HOW TO COMPLETE THIS TASK:
The answer must be every line of the data that holds the word "images".

DATASET EXTRACT:
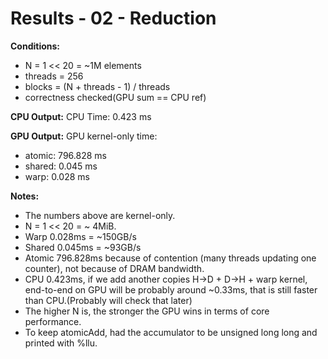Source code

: # Results - 02 - Reduction
**Conditions:**
- N = 1 << 20 = ~1M elements
- threads = 256
- blocks = (N + threads - 1) / threads
- correctness checked(GPU sum == CPU ref)

**CPU Output:**
CPU Time: 0.423 ms

**GPU Output:**
GPU kernel-only time:
- atomic: 796.828 ms
- shared:   0.045 ms
- warp:     0.028 ms

**Notes:**
- The numbers above are kernel-only. 
- N = 1 << 20 = ~ 4MiB.
- Warp 0.028ms = ~150GB/s
- Shared 0.045ms = ~93GB/s
- Atomic 796.828ms because of contention (many threads updating one counter), not because of DRAM bandwidth.
- CPU 0.423ms, if we add another copies H->D + D->H + warp kernel, end-to-end on GPU will be probably around ~0.33ms, that is still faster than CPU.(Probably will check that later)
- The higher N is, the stronger the GPU wins in terms of core performance.
- To keep atomicAdd, had the accumulator to be unsigned long long and printed with %llu.
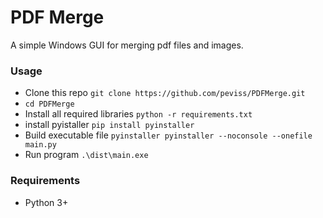 # PDF Merge
A simple Windows GUI for merging pdf files and images.

### Usage
- Clone this repo `git clone https://github.com/peviss/PDFMerge.git`
- `cd PDFMerge`
- Install all required libraries `python -r requirements.txt`
- install pyistaller `pip install pyinstaller`
- Build executable file `pyinstaller pyinstaller --noconsole --onefile main.py`
- Run program `.\dist\main.exe`

### Requirements
- Python 3+
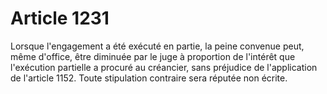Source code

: # Article 1231

Lorsque l'engagement a été exécuté en partie, la peine convenue peut, même d'office, être diminuée par le juge à proportion de l'intérêt que l'exécution partielle a procuré au créancier, sans préjudice de l'application de l'article 1152. Toute stipulation contraire sera réputée non écrite.
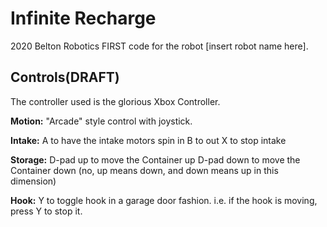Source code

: Infinite Recharge
================

2020 Belton Robotics FIRST code for
the robot [insert robot name here].


Controls(DRAFT)
--------
The controller used is the glorious Xbox Controller.

**Motion:**
"Arcade" style control with joystick.

**Intake:**
A to have the intake motors spin in
B to out
X to stop intake

**Storage:**
D-pad up to move the Container up
D-pad down to move the Container down
(no, up means down, and down means up in this dimension)

**Hook:**
Y to toggle hook in a garage door fashion.
i.e. if the hook is moving, press Y to stop it.
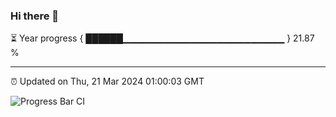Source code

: ### Hi there 👋

⏳ Year progress { ██████▁▁▁▁▁▁▁▁▁▁▁▁▁▁▁▁▁▁▁▁▁▁▁▁ } 21.87 %

---

⏰ Updated on Thu, 21 Mar 2024 01:00:03 GMT

![Progress Bar CI](https://github.com/liununu/liununu/workflows/Progress%20Bar%20CI/badge.svg)
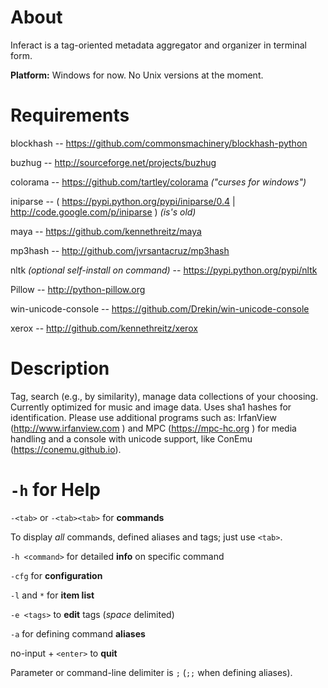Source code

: # About

Inferact is a tag-oriented metadata aggregator and organizer in terminal form.

**Platform:** Windows for now. No Unix versions at the moment.

# Requirements

blockhash -- https://github.com/commonsmachinery/blockhash-python

buzhug -- http://sourceforge.net/projects/buzhug

colorama -- https://github.com/tartley/colorama *("curses for windows")*

iniparse -- ( https://pypi.python.org/pypi/iniparse/0.4 | http://code.google.com/p/iniparse ) *(is's old)*

maya -- https://github.com/kennethreitz/maya

mp3hash -- http://github.com/jvrsantacruz/mp3hash

nltk *(optional self-install on command)* -- https://pypi.python.org/pypi/nltk

Pillow -- http://python-pillow.org

win-unicode-console -- https://github.com/Drekin/win-unicode-console

xerox -- http://github.com/kennethreitz/xerox

# Description

Tag, search (e.g., by similarity), manage data collections of your choosing. Currently optimized for music and image data. Uses sha1 hashes for identification. Please use additional programs such as: IrfanView (http://www.irfanview.com ) and MPC (https://mpc-hc.org ) for media handling and a console with unicode support, like ConEmu (https://conemu.github.io).

# `-h` for Help

`-<tab>` or `-<tab><tab>` for **commands**

To display *all* commands, defined aliases and tags; just use `<tab>`.

`-h <command>` for detailed **info** on specific command

`-cfg` for **configuration**

`-l` and `*` for **item list**

`-e <tags>` to **edit** tags (*space* delimited)

`-a` for defining command **aliases**

no-input + `<enter>` to **quit**

Parameter or command-line delimiter is `;` (`;;` when defining aliases).
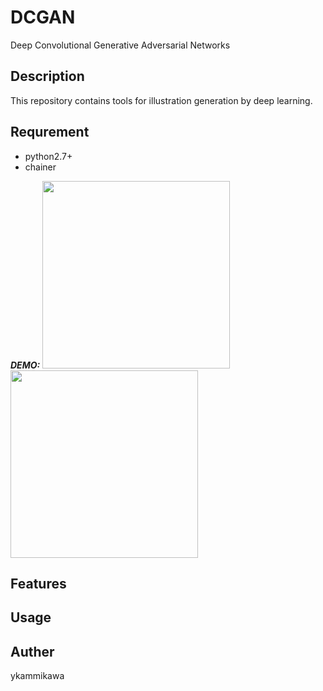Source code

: # DCGAN
Deep Convolutional Generative Adversarial Networks


## Description
This repository contains tools for illustration generation by deep learning.

## Requrement
 - python2.7+
 - chainer

***DEMO:***
<img src=https://user-images.githubusercontent.com/27678705/27029284-95b123ce-4fa2-11e7-94b1-bd115fc94cde.png width="300px">
<img src=https://user-images.githubusercontent.com/27678705/27029425-4b08132c-4fa3-11e7-8ee3-83537530c3bd.png width="300px">


## Features
 
 
## Usage
    
## Auther

ykammikawa

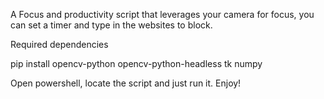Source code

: A Focus and productivity script that leverages your camera for focus, you can set a timer and type in the websites to block. 



Required dependencies

pip install opencv-python opencv-python-headless tk numpy

Open powershell, locate the script and just run it. Enjoy!
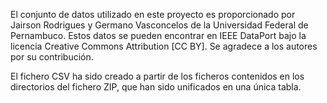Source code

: El conjunto de datos utilizado en este proyecto es proporcionado por Jairson Rodrigues y Germano Vasconcelos de la Universidad Federal de Pernambuco. 
Estos datos se pueden encontrar en IEEE DataPort bajo la licencia Creative Commons Attribution [CC BY]. Se agradece a los autores por su contribución.

El fichero CSV ha sido creado a partir de los ficheros contenidos en los directorios del fichero ZIP, que han sido unificados en una única tabla. 
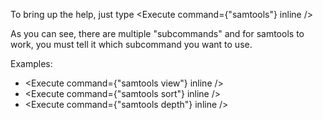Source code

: <script>
import Execute from "components/Execute.svelte";
</script>

To bring up the help, just type <Execute command={"samtools"} inline />

As you can see, there are multiple "subcommands" and for samtools to work, you must tell it which subcommand you want to use.

Examples: 

* <Execute command={"samtools view"} inline />
* <Execute command={"samtools sort"} inline />
* <Execute command={"samtools depth"} inline />
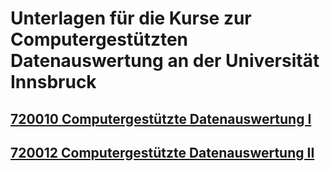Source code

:# Unterlagen für die Kurse zur Computergestützten Datenauswertung an der Universität Innsbruck

## [720010 Computergestützte Datenauswertung I](./spss-1/)
## [720012 Computergestützte Datenauswertung II](./spss-2/)
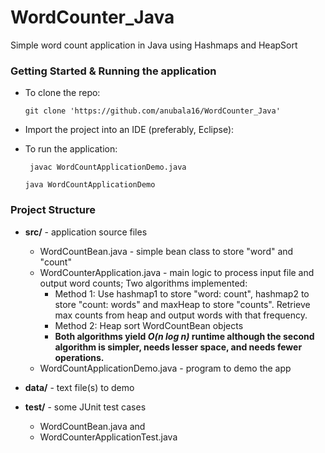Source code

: # WordCounter_Java
Simple word count application in Java using Hashmaps and HeapSort

### Getting Started & Running the application 

* To clone the repo: 

  `git clone 'https://github.com/anubala16/WordCounter_Java'
`
* Import the project into an IDE (preferably, Eclipse): 

* To run the application: 

  ` javac WordCountApplicationDemo.java`

  `java WordCountApplicationDemo `

### Project Structure 

* **src/** - application source files

   *  WordCountBean.java - simple bean class to store "word" and "count"
   *  WordCounterApplication.java - main logic to process input file and output word counts; Two algorithms implemented:
       * Method 1: Use hashmap1 to store "word: count", hashmap2 to store "count: words" and maxHeap to store "counts". Retrieve max counts from heap and output words with that frequency.
       *  Method 2: Heap sort WordCountBean objects
      *  **Both algorithms yield ***O(n log n)*** runtime although the second algorithm is simpler, needs lesser space, and needs fewer operations.**
   * WordCountApplicationDemo.java - program to demo the app

* **data/** - text file(s) to demo
* **test/** - some JUnit test cases

    * WordCountBean.java and
    * WordCounterApplicationTest.java 
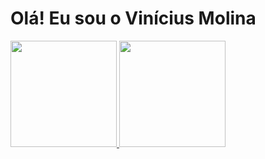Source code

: # Olá! Eu sou o Vinícius Molina
<div>
  <a href="https://github.com/vinimolina">        
    <img height="170em" src="https://github-readme-stats.vercel.app/api?username=vinimolina&show_icons=true&theme=gotham&include_all_commits=true&count_private=true"/>
    <img height="170em" src="https://github-readme-stats.vercel.app/api/top-langs/?username=vinimolina&layout=compact&langs_count=7&theme=gotham"/> 
  </a>
</div>
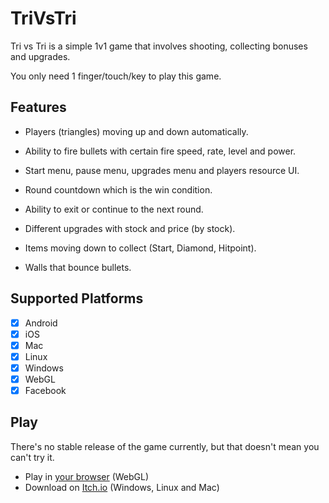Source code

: # TriVsTri

Tri vs Tri is a simple 1v1 game that involves shooting, collecting bonuses and upgrades.

You only need 1 finger/touch/key to play this game.

## Features

- Players (triangles) moving up and down automatically.

- Ability to fire bullets with certain fire speed, rate, level and power.

- Start menu, pause menu, upgrades menu and players resource UI.

- Round countdown which is the win condition.

- Ability to exit or continue to the next round.

- Different upgrades with stock and price (by stock).

- Items moving down to collect (Start, Diamond, Hitpoint).

- Walls that bounce bullets.

## Supported Platforms

- [x] Android
- [x] iOS
- [x] Mac
- [x] Linux
- [x] Windows
- [x] WebGL
- [x] Facebook

## Play

There's no stable release of the game currently, but that doesn't mean you can't try it.

- Play in [your browser](http://amir.savandbros.com/tri-vs-tri/) (WebGL)
- Download on [Itch.io](https://amirsavand.itch.io/tri-vs-tri) (Windows, Linux and Mac)
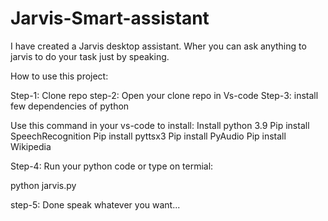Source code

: # Jarvis-Smart-assistant
I have created a Jarvis desktop assistant. Wher you can ask anything to jarvis to do your task just by speaking.

How to use this project:

Step-1: Clone repo
step-2: Open your clone repo in Vs-code
Step-3: install few dependencies of python
 
Use this command in your vs-code to install:
Install python 3.9
Pip install SpeechRecognition
Pip install pyttsx3
Pip install PyAudio
Pip install Wikipedia

Step-4: Run your python code or type on termial:
   
   python jarvis.py
   
 step-5: Done speak whatever you want...
  

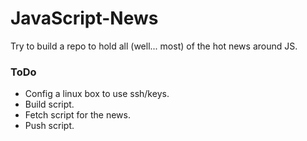 JavaScript-News
===============

Try to build a repo to hold all (well... most) of the hot news around JS.

### ToDo
* Config a linux box to use ssh/keys.
* Build script.
* Fetch script for the news.
* Push script.
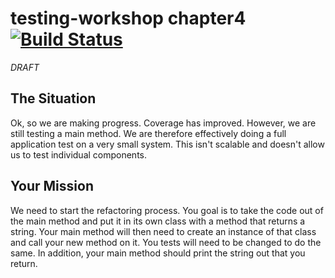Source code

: # testing-workshop chapter4 [![Build Status](https://api.travis-ci.org/the-james-burton/testing-workshop.svg?branch=chapter4)](https://travis-ci.org/the-james-burton/testing-workshop)

*DRAFT*

## The Situation

Ok, so we are making progress. Coverage has improved. However, we are still testing a main method. We are therefore effectively doing a full application test on a very small system. This isn't scalable and doesn't allow us to test individual components.

## Your Mission

We need to start the refactoring process. You goal is to take the code out of the main method and put it in its own class with a method that returns a string. Your main method will then need to create an instance of that class and call your new method on it. You tests will need to be changed to do the same. In addition, your main method should print the string out that you return.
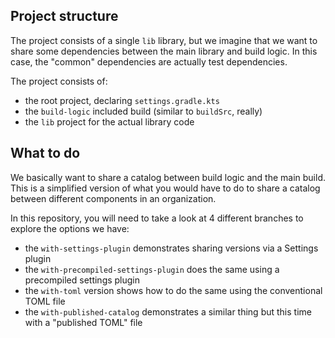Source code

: ## Project structure

The project consists of a single `lib` library, but we imagine that we want to share some dependencies between the main library and build logic.
In this case, the "common" dependencies are actually test dependencies.

The project consists of:

- the root project, declaring `settings.gradle.kts`
- the `build-logic` included build (similar to `buildSrc`, really)
- the `lib` project for the actual library code

## What to do

We basically want to share a catalog between build logic and the main build.
This is a simplified version of what you would have to do to share a catalog between different components in an organization.

In this repository, you will need to take a look at 4 different branches to explore the options we have:

- the `with-settings-plugin` demonstrates sharing versions via a Settings plugin
- the `with-precompiled-settings-plugin` does the same using a precompiled settings plugin
- the `with-toml` version shows how to do the same using the conventional TOML file
- the `with-published-catalog` demonstrates a similar thing but this time with a "published TOML" file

SOLVED PROBLEM:
A simple Windows GUI for merging pdf files and images.
<img src=https://user-images.githubusercontent.com/27678705/27029284-95b123ce-4fa2-11e7-94b1-bd115fc94cde.png width="300px">
<img src=https://user-images.githubusercontent.com/27678705/27029425-4b08132c-4fa3-11e7-8ee3-83537530c3bd.png width="300px">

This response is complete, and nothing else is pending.